System Alerts
System Alerts monitor the health of WISdom's data collection infrastructure. Unlike regular monitoring alerts that track SQL Server performance and availability, System Alerts detect issues with the data collection process itself.
System Alert Types
No Recent Collections
Monitors whether data collectors are successfully collecting data from monitored instances.
Default Threshold: 5 minutes without data collection
Scope: Per data collector
Severity: Critical
Trigger Condition: When a data collector fails to complete any data collection for the specified duration
Common Causes:
- Data collector service stopped or crashed
- Network connectivity issues are preventing access to the Azure API
- Data collector VM shutdown or resource constraints
Recommendations:
- Verify the data collector service is running
- Check network connectivity from the data collector to the Azure API
- Review data collector logs for error messages
- Confirm sufficient resources (CPU, memory, disk) on data collector VM
Collection Errors
Monitors connection and collection failures for individual target instances.
Default Threshold: 5 minutes of continuous collection failures
Scope: Per target instance
Severity: Critical
Trigger Condition: When collection attempts to a specific target fail continuously for the specified duration
Common Causes:
- Target instance unavailable or offline
- Authentication failures for a specific target
- Firewall blocking connections to the target
- Network latency is causing timeout failures
- Target instance is under heavy load, preventing connections
Recommendations:
- Verify the target instance is online and accessible
- Test network connectivity from the data collector to the target
- Confirm collection account permissions on the target
- Review firewall rules between the data collector and target
- Check target instance performance and resource availability
Low Space on Data Collector Management Drive
Monitors available disk space on data collector VMs to prevent collection failures due to insufficient storage.

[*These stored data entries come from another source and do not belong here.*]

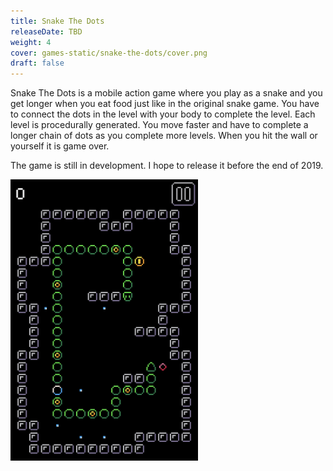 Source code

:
 ```yaml
---
title: Snake The Dots
releaseDate: TBD
weight: 4
cover: games-static/snake-the-dots/cover.png
draft: false
---
```


Snake The Dots is a mobile action game where you play as a snake and you get longer when you eat food just like in the
original snake game. You have to connect the dots in the level with your body to complete the level.  <!--more-->
Each level is procedurally generated. You move faster and have to complete a longer chain of dots as you complete more levels. When you hit the wall or yourself it is game over.

The game is still in development. I hope to release it before the end of 2019.

![screenshot-2](games-static/snake-the-dots/screenshot-2.png)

Default Threshold: 5GB remaining disk space
Scope: Per data collector
Severity: Critical
Trigger Condition: When available disk space on the data collector management drive falls to or below the specified threshold
Common Causes:
- Collection Files are not being successfully uploaded to the Azure API
- The Collection Service account does not have permissions to remove the files
- Temporary collection data is not being cleaned up
- Insufficient initial disk allocation
Recommendations:
- Free disk space by removing old logs or temporary files
- Increase disk size allocated to data collector VM
- Review service account permissions
- Check for failed uploads or stuck collection processes